● You should now be ready to actually remove the nozzle. It’s going to be hot, so again,
make sure the paper towel is in place on the print bed, because if the nozzle drops the
paper towel will prevent it from melting the tape where it lands.
● Here’s the one tricky and important part:
○ Slide the 13 mm open end wrench onto the aluminum block from the left. Slip the
7 mm nut driver onto the nozzle. (If you have a good feel for and experience with
this type of thing, feel free to use different orientations.)
○ The purpose of the wrench is to counter the twisting force on the aluminum block
(and therefore the relatively delicate Filament Tube) that will be applied to it
through the effort of loosening the nozzle. All you need to do is keep it from trying
to twist. You will therefore resist the nozzle-twisting force with a matching force.

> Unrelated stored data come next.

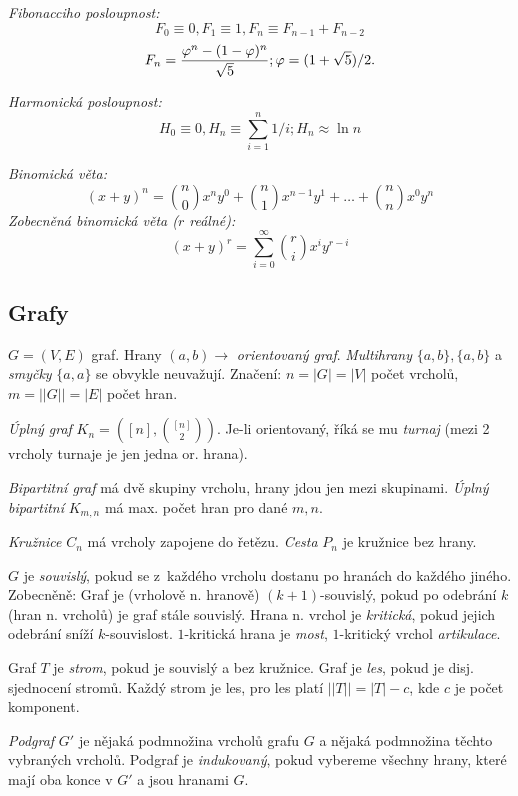 
{\it Fibonacciho posloupnost:}
$$F_0 \equiv 0, F_1 \equiv 1, F_n \equiv F_{n-1} + F_{n-2}$$
$$F_n = {\varphi^n - (1-\varphi)^n \over \sqrt{5}}; \varphi = (1+\sqrt{5})/2.$$

{\it Harmonická posloupnost:}
$$H_0 \equiv 0, H_n \equiv \sum_{i=1}^n 1/i; H_n \approx \ln n$$

{\it Binomická věta:}
$$(x+y)^n = {n \choose 0}x^n y^0 + {n \choose 1}x^{n-1} y^1 + \dots + {n \choose n}x^0 y^n$$
{\it Zobecněná binomická věta ($r$ reálné):}
$$(x+y)^r = \sum_{i=0}^{\infty} {r \choose i} x^{i}y^{r-i} $$

\subsection{Grafy}

$G = (V,E)$ graf. Hrany $(a,b) \rightarrow$ {\it orientovaný graf}.
{\it Multihrany} $\{a,b\},\{a,b\}$ a {\it smyčky} $\{a,a\}$ se obvykle neuvažují.
Značení: $n = |G| = |V|$ počet vrcholů, $m = ||G|| = |E|$ počet hran.

{\it Úplný graf} $K_n = ([n],{[n] \choose 2})$. Je-li orientovaný, říká
se mu {\it turnaj} (mezi 2 vrcholy turnaje je jen jedna or. hrana).

{\it Bipartitní graf} má dvě skupiny vrcholu, hrany jdou jen mezi skupinami.
{\it Úplný bipartitní} $K_{m,n}$ má max. počet hran pro dané $m,n$.

{\it Kružnice} $C_n$ má vrcholy zapojene do řetězu. {\it Cesta} $P_n$
je kružnice bez hrany.

$G$ je {\it souvislý}, pokud se z~každého vrcholu dostanu po hranách do každého
jiného. Zobecněně: Graf je (vrholově n. hranově) $(k+1)$-souvislý, pokud po odebrání
$k$ (hran n. vrcholů) je graf stále souvislý. Hrana n. vrchol je {\it kritická}, pokud jejich
odebrání sníží $k$-souvislost. $1$-kritická hrana je {\it most}, $1$-kritický vrchol
{\it artikulace}.

Graf $T$ je {\it strom}, pokud je souvislý a bez kružnice. Graf je {\it les}, pokud je
disj. sjednocení stromů. Každý strom je les, pro les platí $||T|| = |T| -c$, kde $c$
je počet komponent.

{\it Podgraf} $G'$ je nějaká podmnožina vrcholů grafu $G$ a nějaká podmnožina
těchto vybraných vrcholů. Podgraf je {\it indukovaný}, pokud vybereme všechny hrany,
které mají oba konce v $G'$ a jsou hranami $G$.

○ If you take a long time with these next steps, the wrench will become too hot to
work with and you will need to remove it and wait for it to cool down before trying
again.
○ The nut driver on the nozzle needs to rotate with the near side traveling toward
your left. Slowly apply a twisting torque on the nozzle. Match that twisting force
using the 13mm wrench - thumb pressing near the aluminum block, fingers
pulling on the left end.
○ The nozzle should fairly easily break free and become easy to turn. At that point,
you can remove the 13mm wrench, and also turn off the head heat.
○ Spin the 7 mm nut driver a few times to remove the nozzle. Just leave it in the
end of the nut driver to cool down. Do not try to remove it until it has cooled down
- the nozzle will burn you if you try to grab it.